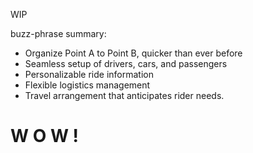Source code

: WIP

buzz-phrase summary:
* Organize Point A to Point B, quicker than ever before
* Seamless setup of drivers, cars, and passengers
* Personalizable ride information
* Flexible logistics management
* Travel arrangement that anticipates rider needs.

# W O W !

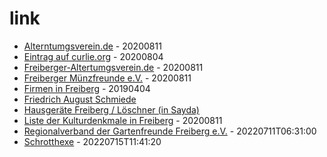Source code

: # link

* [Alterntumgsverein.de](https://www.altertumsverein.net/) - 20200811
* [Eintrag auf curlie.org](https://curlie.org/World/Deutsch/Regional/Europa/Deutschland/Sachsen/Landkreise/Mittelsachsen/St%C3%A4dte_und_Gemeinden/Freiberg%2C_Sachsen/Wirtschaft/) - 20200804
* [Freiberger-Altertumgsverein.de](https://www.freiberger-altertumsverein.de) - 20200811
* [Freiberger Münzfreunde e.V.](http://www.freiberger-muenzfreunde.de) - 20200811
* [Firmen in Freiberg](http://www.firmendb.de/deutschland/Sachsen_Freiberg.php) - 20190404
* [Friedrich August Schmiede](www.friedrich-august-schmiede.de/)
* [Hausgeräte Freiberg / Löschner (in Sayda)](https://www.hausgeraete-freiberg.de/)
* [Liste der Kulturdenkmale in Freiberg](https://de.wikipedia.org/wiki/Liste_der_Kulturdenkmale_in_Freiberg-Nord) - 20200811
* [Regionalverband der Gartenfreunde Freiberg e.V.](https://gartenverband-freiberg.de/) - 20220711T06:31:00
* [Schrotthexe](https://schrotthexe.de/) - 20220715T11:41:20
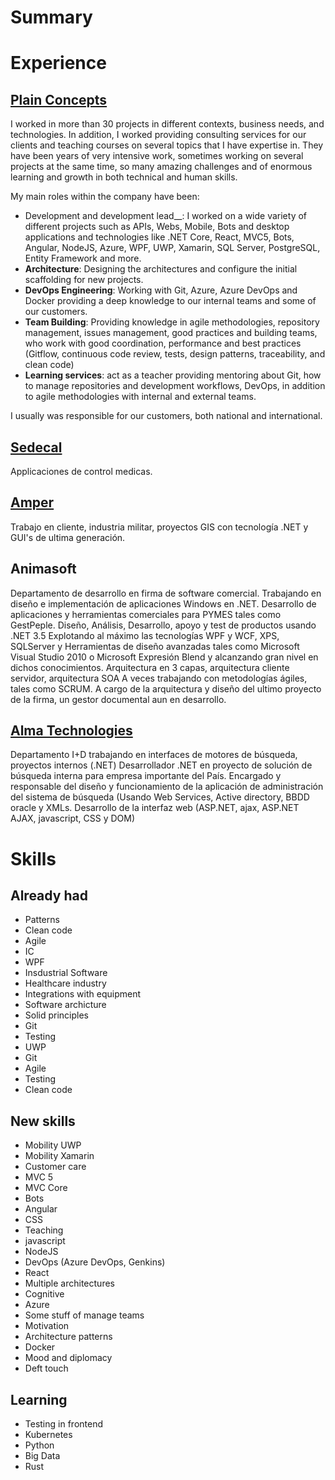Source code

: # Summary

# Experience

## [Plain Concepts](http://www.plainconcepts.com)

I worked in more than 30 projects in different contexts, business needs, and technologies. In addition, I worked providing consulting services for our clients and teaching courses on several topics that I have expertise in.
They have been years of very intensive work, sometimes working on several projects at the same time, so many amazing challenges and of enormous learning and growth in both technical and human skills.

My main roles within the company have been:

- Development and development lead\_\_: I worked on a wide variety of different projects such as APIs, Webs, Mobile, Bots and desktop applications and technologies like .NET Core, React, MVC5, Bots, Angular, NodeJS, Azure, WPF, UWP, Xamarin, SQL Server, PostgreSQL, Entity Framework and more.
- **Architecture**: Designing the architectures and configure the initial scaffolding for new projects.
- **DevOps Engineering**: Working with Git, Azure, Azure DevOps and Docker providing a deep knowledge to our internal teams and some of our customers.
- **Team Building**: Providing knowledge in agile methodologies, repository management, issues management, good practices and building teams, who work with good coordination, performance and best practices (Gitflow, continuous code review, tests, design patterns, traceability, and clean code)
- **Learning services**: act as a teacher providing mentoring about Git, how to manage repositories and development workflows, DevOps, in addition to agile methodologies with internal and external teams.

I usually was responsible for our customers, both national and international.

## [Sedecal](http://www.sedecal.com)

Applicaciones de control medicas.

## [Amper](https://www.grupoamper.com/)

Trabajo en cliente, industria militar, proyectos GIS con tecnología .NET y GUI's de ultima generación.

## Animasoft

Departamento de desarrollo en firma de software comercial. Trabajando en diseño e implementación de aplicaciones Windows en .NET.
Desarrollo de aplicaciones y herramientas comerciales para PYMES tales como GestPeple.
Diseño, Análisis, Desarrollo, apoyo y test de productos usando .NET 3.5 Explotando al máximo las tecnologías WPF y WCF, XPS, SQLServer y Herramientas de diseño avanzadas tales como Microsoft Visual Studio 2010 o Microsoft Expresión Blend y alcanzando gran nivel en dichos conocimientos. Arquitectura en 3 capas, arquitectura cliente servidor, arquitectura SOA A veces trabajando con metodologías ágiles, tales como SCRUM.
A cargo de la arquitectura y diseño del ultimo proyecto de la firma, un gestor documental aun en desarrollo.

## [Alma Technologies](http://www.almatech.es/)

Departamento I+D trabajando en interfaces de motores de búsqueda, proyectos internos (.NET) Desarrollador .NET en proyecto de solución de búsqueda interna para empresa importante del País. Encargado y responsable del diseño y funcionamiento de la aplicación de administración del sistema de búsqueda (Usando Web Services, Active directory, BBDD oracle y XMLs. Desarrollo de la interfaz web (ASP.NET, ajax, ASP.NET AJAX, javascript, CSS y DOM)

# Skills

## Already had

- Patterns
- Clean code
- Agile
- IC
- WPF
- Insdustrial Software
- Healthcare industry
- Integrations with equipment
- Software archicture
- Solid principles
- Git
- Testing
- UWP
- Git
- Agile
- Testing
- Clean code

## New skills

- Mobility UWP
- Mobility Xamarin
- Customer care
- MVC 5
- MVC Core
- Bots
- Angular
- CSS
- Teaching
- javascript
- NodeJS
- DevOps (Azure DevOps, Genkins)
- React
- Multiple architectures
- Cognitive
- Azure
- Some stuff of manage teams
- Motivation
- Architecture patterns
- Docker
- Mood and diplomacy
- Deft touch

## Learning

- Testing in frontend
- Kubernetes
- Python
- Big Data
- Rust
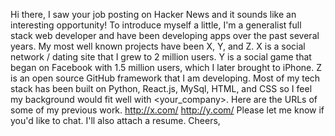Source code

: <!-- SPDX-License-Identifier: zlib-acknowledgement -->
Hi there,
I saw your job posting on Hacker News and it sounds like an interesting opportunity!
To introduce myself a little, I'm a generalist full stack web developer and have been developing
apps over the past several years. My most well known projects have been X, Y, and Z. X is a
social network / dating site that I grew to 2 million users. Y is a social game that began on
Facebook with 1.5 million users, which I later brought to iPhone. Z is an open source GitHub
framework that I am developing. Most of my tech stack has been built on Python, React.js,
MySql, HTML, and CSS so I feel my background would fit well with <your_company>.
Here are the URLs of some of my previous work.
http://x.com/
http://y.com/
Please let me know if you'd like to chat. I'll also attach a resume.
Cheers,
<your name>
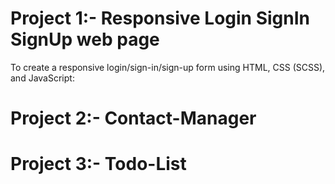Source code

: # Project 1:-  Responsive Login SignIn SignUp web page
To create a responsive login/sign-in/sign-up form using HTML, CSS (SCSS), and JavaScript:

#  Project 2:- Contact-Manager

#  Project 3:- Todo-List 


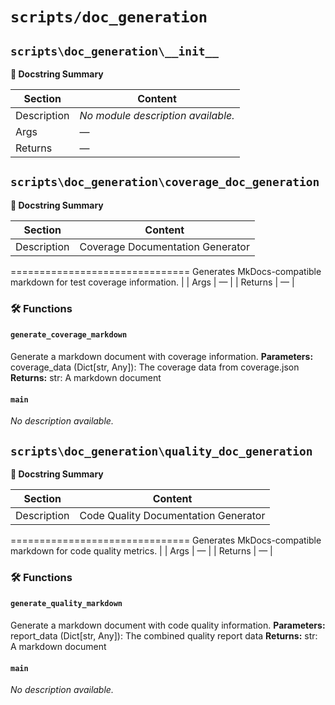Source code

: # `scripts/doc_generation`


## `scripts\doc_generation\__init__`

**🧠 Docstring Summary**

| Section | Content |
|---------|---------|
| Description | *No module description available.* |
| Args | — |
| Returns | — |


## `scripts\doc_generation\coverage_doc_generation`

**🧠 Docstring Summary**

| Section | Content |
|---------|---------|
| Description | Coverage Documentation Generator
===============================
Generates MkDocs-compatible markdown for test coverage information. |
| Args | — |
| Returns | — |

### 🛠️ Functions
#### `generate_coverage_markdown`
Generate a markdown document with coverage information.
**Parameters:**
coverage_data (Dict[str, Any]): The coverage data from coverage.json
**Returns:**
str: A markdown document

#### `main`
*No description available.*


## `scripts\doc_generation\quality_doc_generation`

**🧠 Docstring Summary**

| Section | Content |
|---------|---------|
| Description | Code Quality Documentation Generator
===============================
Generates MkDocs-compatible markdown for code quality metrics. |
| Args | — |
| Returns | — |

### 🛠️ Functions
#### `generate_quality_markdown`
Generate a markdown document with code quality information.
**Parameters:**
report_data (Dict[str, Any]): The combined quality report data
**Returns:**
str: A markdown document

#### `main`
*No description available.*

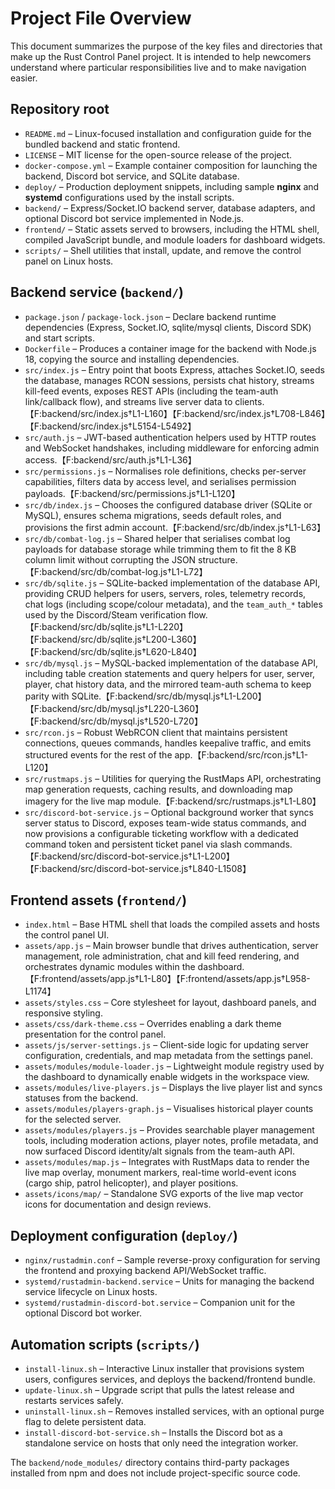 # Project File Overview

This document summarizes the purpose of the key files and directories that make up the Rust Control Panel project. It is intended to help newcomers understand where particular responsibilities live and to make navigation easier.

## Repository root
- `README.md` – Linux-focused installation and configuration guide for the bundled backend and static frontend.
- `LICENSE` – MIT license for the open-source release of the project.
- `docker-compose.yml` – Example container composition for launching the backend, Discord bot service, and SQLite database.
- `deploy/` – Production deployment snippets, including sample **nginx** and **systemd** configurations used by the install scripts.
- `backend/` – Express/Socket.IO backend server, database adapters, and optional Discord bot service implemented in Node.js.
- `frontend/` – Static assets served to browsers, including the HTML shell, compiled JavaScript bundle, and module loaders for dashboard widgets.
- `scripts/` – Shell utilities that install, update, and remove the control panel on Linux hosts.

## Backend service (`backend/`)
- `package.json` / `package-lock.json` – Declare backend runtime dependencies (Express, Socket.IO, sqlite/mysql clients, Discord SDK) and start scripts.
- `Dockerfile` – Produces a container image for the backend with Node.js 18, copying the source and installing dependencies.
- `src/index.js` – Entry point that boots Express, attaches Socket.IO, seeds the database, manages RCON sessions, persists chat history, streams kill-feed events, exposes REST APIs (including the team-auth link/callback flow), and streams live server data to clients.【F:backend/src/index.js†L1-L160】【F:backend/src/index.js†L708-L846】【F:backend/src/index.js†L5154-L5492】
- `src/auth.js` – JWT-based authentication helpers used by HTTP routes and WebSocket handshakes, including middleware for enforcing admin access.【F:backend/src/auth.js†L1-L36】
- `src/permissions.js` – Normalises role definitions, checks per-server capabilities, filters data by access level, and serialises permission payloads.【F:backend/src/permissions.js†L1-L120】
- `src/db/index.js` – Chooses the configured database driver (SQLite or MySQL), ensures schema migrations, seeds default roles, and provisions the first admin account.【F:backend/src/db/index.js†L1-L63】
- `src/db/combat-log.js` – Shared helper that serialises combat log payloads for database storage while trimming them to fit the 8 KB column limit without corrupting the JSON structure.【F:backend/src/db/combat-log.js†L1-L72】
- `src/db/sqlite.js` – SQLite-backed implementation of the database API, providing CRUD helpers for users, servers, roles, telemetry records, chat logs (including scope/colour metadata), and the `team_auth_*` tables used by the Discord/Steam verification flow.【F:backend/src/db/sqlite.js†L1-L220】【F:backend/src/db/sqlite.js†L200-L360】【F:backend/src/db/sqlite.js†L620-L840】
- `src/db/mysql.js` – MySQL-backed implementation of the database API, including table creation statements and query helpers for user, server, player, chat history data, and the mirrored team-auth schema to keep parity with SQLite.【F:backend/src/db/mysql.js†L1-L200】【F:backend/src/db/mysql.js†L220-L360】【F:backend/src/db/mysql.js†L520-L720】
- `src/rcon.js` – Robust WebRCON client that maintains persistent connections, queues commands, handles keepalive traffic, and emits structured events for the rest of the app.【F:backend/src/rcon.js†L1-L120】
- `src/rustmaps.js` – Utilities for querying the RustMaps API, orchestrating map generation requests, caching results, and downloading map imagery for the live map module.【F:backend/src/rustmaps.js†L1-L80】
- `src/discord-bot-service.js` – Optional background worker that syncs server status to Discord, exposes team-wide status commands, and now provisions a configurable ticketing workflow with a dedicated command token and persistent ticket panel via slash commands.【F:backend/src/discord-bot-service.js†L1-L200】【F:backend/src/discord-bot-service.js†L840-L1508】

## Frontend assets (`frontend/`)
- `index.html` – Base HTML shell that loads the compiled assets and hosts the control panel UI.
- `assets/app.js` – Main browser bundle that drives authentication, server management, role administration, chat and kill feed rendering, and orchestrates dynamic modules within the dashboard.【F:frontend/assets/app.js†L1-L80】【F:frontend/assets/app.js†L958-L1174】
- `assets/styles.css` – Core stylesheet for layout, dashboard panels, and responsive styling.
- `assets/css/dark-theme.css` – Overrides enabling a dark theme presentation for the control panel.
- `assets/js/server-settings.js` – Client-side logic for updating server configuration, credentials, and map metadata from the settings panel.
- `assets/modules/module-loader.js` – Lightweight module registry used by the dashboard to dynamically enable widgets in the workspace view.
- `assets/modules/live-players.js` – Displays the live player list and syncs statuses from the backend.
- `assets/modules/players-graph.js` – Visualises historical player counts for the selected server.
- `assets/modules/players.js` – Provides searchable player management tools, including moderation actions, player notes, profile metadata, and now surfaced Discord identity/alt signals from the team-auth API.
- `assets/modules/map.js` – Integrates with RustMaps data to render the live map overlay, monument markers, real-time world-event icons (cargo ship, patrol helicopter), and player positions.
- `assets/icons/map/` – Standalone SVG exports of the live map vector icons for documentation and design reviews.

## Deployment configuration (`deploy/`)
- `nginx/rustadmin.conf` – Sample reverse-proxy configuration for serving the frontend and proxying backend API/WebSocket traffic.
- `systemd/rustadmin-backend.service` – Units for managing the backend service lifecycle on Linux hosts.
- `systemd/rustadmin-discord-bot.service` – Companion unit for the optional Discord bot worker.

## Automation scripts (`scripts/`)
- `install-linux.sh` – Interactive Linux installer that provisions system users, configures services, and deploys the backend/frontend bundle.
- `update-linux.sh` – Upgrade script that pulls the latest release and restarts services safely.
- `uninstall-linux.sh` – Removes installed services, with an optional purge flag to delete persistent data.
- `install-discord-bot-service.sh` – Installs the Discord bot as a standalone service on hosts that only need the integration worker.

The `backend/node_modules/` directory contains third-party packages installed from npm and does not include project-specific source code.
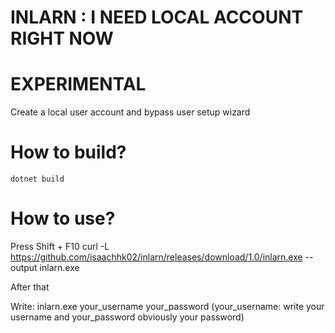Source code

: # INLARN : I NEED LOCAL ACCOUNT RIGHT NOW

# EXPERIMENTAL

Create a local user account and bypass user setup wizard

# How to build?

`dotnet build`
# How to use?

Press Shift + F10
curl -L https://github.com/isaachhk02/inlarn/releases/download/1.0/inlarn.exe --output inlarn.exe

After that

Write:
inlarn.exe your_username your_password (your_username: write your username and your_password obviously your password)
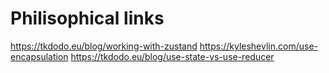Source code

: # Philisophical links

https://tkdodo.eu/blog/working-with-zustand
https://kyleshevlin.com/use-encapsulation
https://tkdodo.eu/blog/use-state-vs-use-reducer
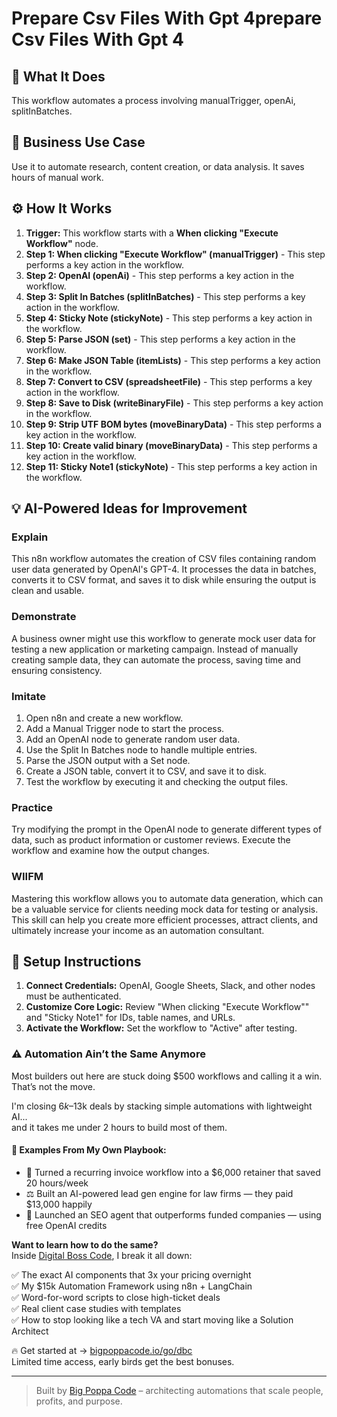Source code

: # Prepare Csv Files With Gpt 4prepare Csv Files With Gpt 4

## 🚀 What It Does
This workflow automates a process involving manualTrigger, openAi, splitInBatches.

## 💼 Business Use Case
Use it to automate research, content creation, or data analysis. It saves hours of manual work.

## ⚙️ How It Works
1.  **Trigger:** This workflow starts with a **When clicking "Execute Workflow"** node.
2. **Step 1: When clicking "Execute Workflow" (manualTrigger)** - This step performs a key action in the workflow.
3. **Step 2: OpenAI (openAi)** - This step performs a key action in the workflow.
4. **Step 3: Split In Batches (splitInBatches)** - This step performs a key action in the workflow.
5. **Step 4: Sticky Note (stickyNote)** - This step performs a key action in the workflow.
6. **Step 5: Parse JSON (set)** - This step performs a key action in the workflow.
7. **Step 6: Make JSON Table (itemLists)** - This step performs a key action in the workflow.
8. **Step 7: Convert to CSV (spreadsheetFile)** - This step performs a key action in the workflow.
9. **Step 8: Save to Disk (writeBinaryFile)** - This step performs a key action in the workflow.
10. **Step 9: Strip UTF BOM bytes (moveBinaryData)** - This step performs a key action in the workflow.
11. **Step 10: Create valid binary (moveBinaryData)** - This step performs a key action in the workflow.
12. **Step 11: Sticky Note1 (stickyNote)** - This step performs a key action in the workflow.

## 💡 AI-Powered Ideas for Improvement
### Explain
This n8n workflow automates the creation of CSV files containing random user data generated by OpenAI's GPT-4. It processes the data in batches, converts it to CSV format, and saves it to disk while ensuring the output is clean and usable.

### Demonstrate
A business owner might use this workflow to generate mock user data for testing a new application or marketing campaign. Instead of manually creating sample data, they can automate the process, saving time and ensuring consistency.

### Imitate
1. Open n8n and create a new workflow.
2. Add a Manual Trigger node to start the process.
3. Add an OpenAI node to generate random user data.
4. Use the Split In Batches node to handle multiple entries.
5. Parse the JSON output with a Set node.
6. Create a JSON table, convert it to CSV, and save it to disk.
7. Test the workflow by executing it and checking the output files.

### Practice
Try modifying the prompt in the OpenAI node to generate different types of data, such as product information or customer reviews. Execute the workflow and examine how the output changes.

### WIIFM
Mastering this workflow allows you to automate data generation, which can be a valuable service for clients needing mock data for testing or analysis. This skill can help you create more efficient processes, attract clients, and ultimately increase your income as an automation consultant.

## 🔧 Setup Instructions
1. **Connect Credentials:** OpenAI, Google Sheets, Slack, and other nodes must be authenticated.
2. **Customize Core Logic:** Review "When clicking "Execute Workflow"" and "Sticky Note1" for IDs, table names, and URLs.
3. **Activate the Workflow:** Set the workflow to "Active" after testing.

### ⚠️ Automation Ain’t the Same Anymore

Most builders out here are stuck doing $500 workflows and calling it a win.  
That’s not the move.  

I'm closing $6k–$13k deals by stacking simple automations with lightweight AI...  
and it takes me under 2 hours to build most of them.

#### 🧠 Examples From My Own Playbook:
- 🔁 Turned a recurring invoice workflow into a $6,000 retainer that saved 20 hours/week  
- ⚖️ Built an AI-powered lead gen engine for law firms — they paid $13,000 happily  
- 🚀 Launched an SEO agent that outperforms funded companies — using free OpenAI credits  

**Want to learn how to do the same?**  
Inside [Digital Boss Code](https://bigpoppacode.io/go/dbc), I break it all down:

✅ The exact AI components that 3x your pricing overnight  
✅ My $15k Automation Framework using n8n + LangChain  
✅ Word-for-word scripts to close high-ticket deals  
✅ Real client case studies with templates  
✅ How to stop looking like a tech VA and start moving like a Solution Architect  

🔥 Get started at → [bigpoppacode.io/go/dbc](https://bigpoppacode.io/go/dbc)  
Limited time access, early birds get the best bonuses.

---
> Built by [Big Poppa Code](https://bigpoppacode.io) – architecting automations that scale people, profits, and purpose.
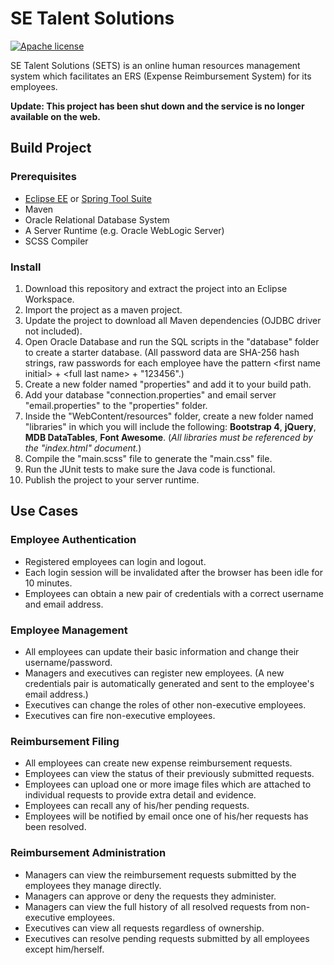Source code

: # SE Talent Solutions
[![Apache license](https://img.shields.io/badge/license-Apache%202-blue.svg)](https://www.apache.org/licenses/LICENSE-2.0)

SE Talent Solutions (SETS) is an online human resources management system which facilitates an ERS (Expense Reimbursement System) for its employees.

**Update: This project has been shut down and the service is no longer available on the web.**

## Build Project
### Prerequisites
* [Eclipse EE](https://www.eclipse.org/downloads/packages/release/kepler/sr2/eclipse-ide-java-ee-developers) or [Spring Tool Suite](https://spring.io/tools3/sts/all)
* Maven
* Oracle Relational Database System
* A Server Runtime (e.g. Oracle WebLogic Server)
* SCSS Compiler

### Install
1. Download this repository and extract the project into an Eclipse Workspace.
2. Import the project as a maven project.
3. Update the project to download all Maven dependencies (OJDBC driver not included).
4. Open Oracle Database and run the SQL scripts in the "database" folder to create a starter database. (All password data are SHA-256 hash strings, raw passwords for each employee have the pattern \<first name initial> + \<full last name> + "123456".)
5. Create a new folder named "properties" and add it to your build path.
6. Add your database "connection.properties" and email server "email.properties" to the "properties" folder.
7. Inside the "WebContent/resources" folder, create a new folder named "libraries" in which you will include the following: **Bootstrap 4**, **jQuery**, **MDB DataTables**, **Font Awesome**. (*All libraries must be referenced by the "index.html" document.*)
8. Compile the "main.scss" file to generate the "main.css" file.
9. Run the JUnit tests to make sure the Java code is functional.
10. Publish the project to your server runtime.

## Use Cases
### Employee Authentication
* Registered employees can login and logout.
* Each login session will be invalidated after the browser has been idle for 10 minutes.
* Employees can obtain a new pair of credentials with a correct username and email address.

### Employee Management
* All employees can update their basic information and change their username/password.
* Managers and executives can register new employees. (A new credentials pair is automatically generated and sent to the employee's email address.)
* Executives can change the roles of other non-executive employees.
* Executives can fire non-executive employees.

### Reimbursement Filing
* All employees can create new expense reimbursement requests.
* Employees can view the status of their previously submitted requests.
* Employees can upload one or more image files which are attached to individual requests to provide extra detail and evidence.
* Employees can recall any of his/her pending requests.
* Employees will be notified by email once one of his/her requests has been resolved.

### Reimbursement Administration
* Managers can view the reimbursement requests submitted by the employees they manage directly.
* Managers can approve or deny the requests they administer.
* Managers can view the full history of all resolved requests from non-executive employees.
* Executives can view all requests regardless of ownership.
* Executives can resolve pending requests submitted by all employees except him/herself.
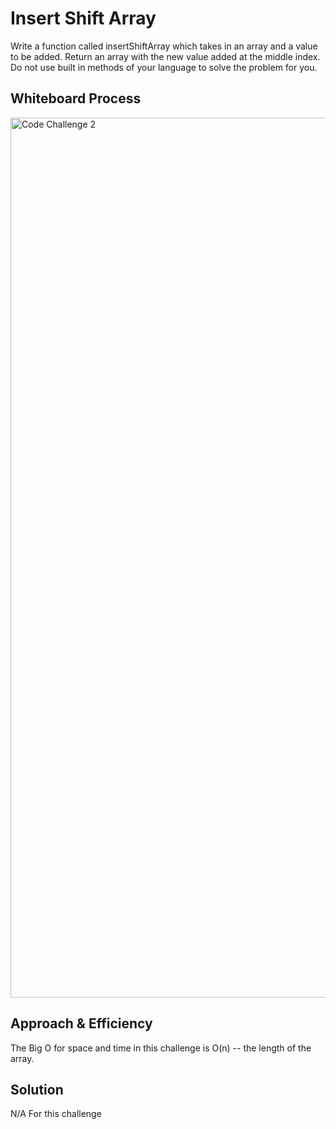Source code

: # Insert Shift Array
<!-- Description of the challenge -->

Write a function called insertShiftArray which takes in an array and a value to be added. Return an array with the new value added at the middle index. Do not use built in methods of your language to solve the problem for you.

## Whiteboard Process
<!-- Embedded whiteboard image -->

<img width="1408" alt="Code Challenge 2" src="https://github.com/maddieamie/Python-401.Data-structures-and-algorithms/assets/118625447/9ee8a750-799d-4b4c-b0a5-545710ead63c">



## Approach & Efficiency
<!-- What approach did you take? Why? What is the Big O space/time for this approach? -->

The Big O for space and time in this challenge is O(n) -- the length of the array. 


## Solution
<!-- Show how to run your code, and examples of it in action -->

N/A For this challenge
•••••
_Assignment_: Would you copy every line from the listing above that has the string "worked" in it?

_Answer_:
I worked in more than 30 projects in different contexts, business needs, and technologies. In addition, I worked providing consulting services for our clients and teaching courses on several topics that I have expertise in.
- Development and development lead\_\_: I worked on a wide variety of different projects such as APIs, Webs, Mobile, Bots and desktop applications and technologies like .NET Core, React, MVC5, Bots, Angular, NodeJS, Azure, WPF, UWP, Xamarin, SQL Server, PostgreSQL, Entity Framework and more.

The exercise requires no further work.